Mikhail Nikolayevich Zhukov (Михаи́л Никола́евич Жу́ков; 14 January 1901, Moscow – 8 November 1960, Moscow) was a Soviet and Russian conductor and composer.

Zhukov graduated 1918 from the National Choral Academy in Moscow. In 1919-22 he was first concert master, then 1922-32 conductor at the Stanislavski Opera Studio. From 1932-35 conductor at the Leningrad Opera) and then again 1935-38 conductor at the Stanislavsky Opera Studio, and having obtained a diploma in the first all-Soviet conductor's competition in Moscow in 1938, 1939-41 chief conductor there. From 1944-46 he was conductor of Moscow Theatre of Operetta. From 1946-1949 he was conductor of the Latvian Opera and Ballet in Riga with Leonid Vigners. Then from 1951 till his death conductor of the Bolshoi Theatre.

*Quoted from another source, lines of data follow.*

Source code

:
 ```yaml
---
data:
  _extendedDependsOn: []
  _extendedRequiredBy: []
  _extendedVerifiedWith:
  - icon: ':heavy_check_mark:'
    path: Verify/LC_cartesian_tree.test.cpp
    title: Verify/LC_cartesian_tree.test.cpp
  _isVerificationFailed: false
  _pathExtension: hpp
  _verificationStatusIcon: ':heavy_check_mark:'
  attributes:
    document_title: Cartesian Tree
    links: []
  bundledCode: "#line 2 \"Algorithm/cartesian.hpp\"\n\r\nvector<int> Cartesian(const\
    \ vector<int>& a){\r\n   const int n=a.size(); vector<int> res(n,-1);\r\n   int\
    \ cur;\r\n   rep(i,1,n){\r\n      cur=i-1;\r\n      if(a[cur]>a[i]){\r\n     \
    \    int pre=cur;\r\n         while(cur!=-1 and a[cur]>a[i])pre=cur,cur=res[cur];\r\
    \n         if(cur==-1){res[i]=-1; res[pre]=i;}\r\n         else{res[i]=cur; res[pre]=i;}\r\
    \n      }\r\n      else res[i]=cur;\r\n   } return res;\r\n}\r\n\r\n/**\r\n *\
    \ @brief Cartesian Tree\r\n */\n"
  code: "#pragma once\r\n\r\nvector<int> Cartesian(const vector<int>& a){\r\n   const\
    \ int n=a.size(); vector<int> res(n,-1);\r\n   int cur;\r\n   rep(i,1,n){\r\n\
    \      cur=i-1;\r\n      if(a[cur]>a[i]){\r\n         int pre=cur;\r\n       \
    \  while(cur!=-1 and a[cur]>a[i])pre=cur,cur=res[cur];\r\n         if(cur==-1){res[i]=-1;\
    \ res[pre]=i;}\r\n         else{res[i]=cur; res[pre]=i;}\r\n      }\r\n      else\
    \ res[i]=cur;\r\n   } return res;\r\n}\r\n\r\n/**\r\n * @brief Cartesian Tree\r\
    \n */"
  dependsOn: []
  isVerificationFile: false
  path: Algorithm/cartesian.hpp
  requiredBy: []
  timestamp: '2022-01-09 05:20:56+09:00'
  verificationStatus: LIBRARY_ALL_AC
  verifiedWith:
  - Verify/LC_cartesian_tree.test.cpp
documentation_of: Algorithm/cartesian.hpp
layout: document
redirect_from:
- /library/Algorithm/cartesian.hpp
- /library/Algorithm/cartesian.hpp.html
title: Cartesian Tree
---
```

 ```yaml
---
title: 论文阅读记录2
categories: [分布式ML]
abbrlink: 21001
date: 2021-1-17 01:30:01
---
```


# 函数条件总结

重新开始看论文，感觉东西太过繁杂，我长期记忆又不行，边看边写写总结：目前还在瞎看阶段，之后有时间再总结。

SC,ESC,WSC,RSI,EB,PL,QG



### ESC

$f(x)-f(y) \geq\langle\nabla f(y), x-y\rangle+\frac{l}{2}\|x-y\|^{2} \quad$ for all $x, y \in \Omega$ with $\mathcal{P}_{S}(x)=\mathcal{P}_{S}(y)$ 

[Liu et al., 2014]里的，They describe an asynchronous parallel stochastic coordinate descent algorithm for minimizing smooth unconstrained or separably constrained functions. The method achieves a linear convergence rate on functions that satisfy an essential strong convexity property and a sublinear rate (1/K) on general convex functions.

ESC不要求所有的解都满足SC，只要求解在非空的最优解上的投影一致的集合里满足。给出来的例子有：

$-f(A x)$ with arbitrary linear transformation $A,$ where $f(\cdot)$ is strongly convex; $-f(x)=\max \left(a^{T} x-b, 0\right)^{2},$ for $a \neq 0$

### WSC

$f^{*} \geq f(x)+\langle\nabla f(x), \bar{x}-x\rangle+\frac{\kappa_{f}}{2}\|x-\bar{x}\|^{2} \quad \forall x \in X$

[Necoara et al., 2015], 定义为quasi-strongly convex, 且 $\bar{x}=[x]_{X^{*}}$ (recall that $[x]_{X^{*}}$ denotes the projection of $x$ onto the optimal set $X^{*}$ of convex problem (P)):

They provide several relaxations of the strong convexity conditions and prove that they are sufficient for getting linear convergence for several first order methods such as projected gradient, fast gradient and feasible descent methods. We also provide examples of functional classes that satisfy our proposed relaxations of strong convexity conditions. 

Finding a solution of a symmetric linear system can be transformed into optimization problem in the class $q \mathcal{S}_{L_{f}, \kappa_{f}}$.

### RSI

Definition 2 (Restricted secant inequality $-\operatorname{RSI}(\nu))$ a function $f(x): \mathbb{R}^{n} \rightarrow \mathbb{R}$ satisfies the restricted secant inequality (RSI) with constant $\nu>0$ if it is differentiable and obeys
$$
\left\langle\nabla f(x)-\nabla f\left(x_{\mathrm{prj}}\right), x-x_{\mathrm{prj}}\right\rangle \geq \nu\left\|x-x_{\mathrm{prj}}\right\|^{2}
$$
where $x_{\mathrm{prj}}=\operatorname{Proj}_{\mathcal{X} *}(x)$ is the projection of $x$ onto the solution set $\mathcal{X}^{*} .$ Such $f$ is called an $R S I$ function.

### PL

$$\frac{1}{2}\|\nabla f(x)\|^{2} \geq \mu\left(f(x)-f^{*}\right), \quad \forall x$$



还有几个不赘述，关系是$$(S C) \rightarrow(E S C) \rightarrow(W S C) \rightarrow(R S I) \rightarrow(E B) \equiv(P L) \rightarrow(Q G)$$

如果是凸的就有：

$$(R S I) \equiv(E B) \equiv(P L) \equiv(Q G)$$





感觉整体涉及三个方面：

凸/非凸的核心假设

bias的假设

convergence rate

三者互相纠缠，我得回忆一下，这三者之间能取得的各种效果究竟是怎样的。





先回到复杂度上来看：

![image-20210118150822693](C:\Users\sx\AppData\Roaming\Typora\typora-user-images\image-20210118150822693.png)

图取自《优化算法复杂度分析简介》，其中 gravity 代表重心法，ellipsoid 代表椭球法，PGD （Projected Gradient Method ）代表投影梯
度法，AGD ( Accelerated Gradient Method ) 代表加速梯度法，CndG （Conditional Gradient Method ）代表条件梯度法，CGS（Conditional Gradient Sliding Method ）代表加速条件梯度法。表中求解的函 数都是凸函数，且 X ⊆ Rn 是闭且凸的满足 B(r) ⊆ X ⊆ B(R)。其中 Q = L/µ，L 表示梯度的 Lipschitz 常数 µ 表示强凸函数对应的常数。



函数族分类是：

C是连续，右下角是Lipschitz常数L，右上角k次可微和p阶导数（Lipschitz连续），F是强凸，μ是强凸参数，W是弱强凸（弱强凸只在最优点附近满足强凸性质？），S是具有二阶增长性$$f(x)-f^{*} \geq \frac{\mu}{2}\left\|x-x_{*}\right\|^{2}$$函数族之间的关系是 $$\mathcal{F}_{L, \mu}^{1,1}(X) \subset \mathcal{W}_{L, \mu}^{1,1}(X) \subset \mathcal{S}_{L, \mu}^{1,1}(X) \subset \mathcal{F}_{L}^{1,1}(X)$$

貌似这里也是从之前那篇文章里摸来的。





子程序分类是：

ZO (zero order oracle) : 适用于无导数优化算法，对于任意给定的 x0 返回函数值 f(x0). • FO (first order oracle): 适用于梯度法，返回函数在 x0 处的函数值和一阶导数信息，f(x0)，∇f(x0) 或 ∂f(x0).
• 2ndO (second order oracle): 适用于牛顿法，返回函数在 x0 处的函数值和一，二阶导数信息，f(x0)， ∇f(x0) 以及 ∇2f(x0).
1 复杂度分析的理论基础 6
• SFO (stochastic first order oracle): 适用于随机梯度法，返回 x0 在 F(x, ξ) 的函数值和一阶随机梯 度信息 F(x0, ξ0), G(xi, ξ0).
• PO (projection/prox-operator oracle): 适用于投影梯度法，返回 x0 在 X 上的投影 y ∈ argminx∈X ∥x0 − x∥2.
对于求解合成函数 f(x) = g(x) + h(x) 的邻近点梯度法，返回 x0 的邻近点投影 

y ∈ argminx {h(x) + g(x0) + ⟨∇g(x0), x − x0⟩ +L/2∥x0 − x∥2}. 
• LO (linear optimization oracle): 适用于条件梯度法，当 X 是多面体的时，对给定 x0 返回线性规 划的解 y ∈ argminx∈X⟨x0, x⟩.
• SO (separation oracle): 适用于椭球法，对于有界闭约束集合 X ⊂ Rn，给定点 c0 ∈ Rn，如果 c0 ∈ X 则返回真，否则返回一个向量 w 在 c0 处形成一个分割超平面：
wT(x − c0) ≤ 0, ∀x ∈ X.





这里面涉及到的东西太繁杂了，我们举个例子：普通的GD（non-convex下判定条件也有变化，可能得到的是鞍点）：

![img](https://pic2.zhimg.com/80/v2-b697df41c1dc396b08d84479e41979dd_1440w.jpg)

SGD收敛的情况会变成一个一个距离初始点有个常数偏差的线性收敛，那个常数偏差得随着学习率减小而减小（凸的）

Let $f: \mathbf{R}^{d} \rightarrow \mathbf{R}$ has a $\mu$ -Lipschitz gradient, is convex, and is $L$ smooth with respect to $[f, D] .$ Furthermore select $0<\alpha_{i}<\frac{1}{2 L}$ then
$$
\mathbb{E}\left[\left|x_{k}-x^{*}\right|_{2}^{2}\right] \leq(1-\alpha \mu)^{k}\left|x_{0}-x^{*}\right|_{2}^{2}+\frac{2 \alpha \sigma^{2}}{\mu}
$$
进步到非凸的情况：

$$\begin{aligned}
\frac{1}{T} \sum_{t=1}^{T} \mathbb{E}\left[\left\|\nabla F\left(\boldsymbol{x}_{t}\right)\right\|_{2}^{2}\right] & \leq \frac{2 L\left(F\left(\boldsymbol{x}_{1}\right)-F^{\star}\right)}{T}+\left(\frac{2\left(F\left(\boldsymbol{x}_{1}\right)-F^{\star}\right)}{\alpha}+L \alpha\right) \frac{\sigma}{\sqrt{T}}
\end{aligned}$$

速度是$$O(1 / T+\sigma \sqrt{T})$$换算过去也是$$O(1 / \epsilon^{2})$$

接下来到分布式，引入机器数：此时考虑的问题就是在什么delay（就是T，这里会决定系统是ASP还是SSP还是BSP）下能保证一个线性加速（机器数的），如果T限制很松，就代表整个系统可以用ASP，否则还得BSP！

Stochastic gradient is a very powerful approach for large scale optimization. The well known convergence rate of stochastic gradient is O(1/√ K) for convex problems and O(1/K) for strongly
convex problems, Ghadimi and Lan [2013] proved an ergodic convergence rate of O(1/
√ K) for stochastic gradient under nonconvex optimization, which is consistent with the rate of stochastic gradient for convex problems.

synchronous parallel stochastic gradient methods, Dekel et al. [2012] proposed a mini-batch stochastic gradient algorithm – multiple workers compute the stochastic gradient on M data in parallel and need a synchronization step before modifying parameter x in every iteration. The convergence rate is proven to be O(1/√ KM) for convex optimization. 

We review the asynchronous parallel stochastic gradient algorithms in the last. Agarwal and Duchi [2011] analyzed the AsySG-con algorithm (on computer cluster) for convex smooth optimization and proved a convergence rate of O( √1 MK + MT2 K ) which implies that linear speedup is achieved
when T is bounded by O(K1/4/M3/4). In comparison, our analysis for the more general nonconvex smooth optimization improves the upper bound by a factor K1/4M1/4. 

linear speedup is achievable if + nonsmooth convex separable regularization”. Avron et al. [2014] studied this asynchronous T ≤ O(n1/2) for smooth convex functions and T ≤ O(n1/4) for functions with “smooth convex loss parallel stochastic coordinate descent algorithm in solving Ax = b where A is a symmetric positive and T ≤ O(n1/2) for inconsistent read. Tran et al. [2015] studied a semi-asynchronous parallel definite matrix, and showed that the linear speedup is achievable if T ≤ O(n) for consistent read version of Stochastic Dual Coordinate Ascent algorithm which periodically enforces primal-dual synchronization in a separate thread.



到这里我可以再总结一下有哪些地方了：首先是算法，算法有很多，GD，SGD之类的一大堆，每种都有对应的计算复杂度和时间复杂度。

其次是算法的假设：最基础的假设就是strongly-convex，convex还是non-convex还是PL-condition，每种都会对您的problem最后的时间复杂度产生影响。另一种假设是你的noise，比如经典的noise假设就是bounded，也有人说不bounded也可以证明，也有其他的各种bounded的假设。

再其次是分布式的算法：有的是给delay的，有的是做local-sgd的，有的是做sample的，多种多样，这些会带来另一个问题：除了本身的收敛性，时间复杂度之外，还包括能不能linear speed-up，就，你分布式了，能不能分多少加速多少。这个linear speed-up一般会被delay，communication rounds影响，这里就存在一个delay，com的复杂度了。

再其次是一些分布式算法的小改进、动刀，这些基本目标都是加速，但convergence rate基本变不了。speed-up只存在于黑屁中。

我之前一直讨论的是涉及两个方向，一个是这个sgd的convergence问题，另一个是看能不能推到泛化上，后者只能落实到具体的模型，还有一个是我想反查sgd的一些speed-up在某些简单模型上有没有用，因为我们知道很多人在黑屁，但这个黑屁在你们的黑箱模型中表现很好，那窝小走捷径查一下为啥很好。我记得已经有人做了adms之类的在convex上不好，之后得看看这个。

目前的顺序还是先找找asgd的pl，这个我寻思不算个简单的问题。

Zhukov is particularly noted for his association with Sergei Prokofiev, having conducted the premiere (1940) and first recording (1960) of Semyon Kotko.

== Awards ==

- Honored Artist of the RSFSR (1941)
- Order of the Red Banner of Labour (1950)
- Stalin Prize, 2nd class (1950)

== Compositions ==
Operas:
- Triumph ("Триумф" 1924)
- The Gadfly ("Овод" 1928) based on The Gadfly by Ethel Voynich.